Treating corona waste
One of the concerns that have cropped up during the aftermath of covid-19 is the huge amount of medical waste that has been generated and the ways the waste has been treated.
Reports have suggested that India generated more than 18,600 tonnes of COVID-19 biomedical waste in the last four months, with Maharashtra contributing the maximum (3,887 tonnes) to it. In addition around 5,500 tonnes of COVID-19 waste was generated across the country in September – the maximum for a month so far. The months following September 2020 have marked an increase thereof.
According to the data received from state pollution control boards, since June, all states and Union Territories have generated 18,6oo tonnes of COVID-19-related biomedical waste which was being collected, treated and disposed of by 198 common biomedical waste treatment facilities (CBWTFs).
Covid-19 medical waste has been a major health hazard and the waste has been growing win terms of weight and threat since the past many months now. The Covid-19 waste includes PPE kits, masks, shoe covers, gloves, human tissues, items contaminated with blood, body fluids like dressings, plaster casts, cotton swabs, beddings contaminated with blood or body fluid, blood bags, needles, syringes and the test kits.
According to the data, Maharashtra generated 3,887 tonnes of COVID-19 waste in four months since June, followed by Tamil Nadu (1,737 tonnes), Gujarat (1,638 tonnes), Kerala (1,516 tonnes), Uttar Pradesh (1,432 tonnes), Delhi (1,400 tonnes), Karnataka (1,380 tonnes) and West Bengal (1,000 tonnes).
Around 5,490 tonnes of such waste was generated in September, with Gujarat contributing the maximum 622 tonnes, followed by Tamil Nadu (543 tonnes), Maharashtra (524 tnnes), Uttar Pradesh (507 tonnes) and Kerala (494 tonnes).

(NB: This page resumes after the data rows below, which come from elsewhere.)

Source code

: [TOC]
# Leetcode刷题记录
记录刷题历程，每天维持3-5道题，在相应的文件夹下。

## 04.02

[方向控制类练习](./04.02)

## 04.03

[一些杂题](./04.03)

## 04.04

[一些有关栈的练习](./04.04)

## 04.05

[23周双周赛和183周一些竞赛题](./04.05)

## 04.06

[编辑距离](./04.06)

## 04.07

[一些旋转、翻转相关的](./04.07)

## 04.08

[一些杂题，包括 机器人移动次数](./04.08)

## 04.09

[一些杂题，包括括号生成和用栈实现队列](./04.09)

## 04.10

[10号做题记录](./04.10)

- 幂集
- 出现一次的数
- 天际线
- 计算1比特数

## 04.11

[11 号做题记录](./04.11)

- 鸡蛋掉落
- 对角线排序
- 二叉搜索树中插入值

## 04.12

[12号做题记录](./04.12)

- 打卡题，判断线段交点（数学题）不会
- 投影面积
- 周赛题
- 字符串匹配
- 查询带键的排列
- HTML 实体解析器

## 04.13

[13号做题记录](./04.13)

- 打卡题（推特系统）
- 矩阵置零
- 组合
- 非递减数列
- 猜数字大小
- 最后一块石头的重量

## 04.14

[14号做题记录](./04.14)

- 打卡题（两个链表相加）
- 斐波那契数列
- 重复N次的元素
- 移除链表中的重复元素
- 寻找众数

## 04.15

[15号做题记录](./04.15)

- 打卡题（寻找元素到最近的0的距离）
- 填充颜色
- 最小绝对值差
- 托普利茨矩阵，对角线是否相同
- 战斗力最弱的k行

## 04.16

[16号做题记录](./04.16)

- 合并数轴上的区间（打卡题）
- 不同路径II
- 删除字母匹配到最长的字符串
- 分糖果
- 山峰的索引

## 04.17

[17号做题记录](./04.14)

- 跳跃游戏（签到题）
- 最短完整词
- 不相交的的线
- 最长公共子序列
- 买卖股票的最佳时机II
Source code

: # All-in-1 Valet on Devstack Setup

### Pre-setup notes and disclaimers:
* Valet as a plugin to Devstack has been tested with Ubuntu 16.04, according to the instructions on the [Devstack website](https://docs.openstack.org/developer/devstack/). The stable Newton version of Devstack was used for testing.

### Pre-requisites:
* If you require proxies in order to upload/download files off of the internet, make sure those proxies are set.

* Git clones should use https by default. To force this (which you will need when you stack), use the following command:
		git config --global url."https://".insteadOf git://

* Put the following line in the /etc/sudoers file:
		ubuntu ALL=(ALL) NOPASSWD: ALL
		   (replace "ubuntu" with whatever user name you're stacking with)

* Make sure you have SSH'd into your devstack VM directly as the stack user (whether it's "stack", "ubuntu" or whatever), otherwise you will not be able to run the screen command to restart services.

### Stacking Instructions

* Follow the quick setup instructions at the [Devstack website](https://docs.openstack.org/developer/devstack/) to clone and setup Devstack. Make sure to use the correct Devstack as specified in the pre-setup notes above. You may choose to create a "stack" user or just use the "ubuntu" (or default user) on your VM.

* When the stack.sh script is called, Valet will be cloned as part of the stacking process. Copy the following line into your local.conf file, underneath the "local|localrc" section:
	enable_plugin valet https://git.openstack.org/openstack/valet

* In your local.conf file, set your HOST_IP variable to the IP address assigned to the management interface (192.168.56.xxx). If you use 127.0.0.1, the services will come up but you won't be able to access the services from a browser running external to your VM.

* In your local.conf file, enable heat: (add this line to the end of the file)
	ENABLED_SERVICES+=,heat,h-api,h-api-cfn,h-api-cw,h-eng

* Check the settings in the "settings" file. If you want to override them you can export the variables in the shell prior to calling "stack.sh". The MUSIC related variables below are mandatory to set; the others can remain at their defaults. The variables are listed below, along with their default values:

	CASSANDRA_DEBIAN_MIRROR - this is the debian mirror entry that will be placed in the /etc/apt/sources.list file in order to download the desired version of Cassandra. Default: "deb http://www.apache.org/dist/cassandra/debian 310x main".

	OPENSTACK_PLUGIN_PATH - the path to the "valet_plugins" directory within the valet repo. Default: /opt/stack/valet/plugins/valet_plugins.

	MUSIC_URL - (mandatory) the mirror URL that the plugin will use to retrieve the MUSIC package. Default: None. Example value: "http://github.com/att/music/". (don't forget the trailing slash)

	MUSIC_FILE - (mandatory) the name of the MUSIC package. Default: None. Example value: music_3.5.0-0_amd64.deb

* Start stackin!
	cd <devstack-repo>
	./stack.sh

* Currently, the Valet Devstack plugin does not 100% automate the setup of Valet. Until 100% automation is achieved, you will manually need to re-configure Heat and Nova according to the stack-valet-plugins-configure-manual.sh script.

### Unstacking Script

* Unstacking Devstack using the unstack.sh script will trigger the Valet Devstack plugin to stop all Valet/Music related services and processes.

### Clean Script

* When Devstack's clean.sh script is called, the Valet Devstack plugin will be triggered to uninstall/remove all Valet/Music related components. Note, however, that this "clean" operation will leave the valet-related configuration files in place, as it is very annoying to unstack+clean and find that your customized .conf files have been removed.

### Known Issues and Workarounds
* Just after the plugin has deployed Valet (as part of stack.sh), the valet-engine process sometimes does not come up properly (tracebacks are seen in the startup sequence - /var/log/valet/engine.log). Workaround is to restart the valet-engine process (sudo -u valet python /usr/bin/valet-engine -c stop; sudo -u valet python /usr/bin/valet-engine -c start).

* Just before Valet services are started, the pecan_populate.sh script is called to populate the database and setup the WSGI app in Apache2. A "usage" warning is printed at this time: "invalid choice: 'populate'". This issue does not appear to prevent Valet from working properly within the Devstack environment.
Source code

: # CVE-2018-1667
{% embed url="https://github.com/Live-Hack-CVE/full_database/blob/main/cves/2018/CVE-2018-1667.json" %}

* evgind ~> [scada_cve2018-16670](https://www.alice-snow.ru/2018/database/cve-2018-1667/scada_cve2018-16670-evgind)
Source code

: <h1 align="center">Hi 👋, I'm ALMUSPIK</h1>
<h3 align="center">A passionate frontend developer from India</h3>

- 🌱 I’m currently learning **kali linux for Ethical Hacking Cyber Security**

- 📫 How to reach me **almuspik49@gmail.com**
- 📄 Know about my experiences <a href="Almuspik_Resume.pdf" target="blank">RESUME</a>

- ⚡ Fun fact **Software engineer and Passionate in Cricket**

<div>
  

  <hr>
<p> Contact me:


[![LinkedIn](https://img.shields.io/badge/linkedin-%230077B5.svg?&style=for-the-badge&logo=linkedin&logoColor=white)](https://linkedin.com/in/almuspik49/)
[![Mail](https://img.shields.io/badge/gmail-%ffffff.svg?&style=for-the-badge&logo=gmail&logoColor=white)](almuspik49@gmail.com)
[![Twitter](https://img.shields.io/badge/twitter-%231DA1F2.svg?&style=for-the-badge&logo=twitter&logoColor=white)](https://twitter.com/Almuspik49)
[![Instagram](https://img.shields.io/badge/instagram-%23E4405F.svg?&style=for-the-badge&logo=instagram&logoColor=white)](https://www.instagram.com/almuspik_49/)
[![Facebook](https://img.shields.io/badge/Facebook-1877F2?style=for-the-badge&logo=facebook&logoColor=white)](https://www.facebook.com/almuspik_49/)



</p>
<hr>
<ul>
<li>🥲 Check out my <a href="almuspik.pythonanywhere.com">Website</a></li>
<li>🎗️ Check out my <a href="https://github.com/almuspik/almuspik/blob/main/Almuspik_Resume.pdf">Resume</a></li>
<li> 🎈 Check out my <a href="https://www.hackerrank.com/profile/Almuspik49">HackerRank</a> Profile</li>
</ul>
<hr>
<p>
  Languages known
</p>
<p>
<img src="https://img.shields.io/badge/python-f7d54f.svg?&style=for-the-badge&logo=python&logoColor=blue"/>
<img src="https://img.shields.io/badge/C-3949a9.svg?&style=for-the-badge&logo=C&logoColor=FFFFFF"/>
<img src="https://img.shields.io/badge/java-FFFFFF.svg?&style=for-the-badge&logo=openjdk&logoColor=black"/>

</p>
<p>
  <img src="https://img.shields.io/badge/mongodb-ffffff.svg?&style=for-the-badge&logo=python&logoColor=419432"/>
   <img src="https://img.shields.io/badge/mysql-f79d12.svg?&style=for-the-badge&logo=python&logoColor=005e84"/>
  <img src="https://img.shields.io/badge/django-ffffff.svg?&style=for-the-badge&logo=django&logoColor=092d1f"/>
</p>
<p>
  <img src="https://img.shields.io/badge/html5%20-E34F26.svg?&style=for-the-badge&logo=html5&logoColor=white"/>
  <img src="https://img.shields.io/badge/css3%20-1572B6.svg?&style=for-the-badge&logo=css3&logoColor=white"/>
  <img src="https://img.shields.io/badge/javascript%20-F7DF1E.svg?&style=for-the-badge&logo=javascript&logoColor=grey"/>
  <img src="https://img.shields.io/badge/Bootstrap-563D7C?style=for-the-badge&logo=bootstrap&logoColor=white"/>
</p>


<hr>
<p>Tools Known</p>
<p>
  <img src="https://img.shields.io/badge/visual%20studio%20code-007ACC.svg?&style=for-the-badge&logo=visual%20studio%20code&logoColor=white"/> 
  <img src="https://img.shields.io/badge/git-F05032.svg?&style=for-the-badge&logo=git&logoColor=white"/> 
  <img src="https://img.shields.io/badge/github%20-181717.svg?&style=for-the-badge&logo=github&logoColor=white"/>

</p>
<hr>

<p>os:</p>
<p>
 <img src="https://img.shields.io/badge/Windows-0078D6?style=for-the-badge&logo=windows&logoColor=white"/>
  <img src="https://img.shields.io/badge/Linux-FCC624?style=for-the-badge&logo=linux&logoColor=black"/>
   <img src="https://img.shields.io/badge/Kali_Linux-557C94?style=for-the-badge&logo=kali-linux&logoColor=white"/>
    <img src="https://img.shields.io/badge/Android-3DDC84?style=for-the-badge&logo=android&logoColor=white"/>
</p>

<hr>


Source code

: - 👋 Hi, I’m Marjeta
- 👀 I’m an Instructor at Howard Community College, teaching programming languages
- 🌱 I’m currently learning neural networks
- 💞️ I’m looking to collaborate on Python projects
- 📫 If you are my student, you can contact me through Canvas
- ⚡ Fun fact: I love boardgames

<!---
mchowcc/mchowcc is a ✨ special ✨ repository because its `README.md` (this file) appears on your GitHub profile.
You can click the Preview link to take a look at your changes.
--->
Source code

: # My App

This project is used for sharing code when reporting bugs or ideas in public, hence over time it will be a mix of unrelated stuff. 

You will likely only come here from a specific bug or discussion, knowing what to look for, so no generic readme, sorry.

Around 5,240 tonnes of COVID-19 waste was generated in August, of which 1,359 tonnes was in Maharashtra, and 588 tonnes each in Kerala and Karnataka.
The CPCB had in March issued specific guidelines for handling, treatment and disposal of such waste at healthcare facilities, quarantine centres, homes, sample collection centers, laboratories, pollution control boards, urban local bodies and common biomedical waste treatment facilities (CBMWTFs).
The apex pollution body had in May developed the COVID19BWM mobile application to monitor coronavirus-related biomedical waste and to compile the data through electronic manifest system.
Though the apex court has made it mandatory for all urban local bodies and state pollution control boards to use the mobile application for tracking biomedical waste daily in a bid to ensure that the waste is collected, transported and sent to the registered CBMWTFs, but dealing with this waste has been proving a major challenge.
In a place like ours the waste generated has also proved a challenge as most of it has been treated unscientifically. Even as of now masks and other materials used at some places is strewn in open creating a scare among the residents here. All this needs to be controlled as the new positive cases have been controlled to a large extent here and any callousness can undo the good work that has been achieved.